Mercredi, la loi renseignement a été adoptée à une très large majorité.

Le premier objectif de ce projet de loi est de définir un cadre légal précis autorisant les services de renseignement à recourir à des techniques d’accès à l’information.

Désormais, « toutes les missions régaliennes bénéficieront de la légitimité de la loi ».
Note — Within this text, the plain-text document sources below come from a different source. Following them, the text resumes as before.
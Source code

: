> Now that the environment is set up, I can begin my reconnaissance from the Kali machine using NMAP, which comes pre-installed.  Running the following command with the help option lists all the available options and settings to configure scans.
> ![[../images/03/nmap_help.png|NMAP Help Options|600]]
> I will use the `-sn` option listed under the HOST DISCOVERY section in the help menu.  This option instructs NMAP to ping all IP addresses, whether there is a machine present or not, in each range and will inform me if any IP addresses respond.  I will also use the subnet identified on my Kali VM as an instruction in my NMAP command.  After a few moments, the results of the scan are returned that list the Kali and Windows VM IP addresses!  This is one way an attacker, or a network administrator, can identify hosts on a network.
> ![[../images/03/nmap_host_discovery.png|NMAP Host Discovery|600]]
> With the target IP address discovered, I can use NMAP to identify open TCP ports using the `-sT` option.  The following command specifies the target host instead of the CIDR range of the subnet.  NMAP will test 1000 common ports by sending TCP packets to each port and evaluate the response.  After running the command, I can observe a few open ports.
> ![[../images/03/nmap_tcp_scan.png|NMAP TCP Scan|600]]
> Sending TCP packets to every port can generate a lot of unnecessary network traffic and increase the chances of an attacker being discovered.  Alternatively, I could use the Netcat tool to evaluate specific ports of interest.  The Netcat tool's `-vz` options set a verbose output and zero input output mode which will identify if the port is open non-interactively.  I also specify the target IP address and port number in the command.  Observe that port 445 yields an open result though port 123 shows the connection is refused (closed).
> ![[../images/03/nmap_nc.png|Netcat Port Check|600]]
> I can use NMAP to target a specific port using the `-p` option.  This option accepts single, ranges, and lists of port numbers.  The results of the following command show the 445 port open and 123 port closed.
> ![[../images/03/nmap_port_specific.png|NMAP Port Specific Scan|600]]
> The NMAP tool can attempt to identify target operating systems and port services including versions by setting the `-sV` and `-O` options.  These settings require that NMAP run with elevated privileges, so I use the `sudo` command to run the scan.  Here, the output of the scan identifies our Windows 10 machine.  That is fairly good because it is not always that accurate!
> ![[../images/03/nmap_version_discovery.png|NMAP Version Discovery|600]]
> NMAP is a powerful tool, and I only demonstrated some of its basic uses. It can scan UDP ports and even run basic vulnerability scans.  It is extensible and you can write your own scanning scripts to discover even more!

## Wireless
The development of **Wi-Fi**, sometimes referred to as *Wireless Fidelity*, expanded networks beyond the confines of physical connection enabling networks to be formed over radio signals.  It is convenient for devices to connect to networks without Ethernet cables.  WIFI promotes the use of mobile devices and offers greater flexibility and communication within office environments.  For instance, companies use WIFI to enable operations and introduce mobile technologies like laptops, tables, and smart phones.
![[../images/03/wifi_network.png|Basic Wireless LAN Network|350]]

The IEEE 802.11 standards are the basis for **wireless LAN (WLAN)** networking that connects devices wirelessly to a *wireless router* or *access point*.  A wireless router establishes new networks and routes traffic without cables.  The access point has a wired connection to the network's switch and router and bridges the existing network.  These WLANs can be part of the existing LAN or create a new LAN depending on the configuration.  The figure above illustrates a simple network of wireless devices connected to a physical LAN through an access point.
A cet effet, le projet de loi :

- Reprend des dispositions existantes en matière d’interceptions de sécurité et d’accès aux données de connexion ;

- Transpose dans le domaine de la prévention des techniques de recueil de renseignement déjà permises dans un cadre judiciaire : balisage de véhicules ou d’objets ; sonorisation ou captation d’images dans des lieux privés ; captation de données informatiques ;

- Permet, par un accès encadré aux réseaux des opérateurs de télécommunications, un suivi plus efficace des individus identifiés comme présentant une menace terroriste et la détection en amont de projets terroristes ;

- Fixe un cadre juridique aux mesures de surveillance internationale auxquelles il peut être procédé à l’étranger afin d’assurer la protection des intérêts de la France et de sa sécurité.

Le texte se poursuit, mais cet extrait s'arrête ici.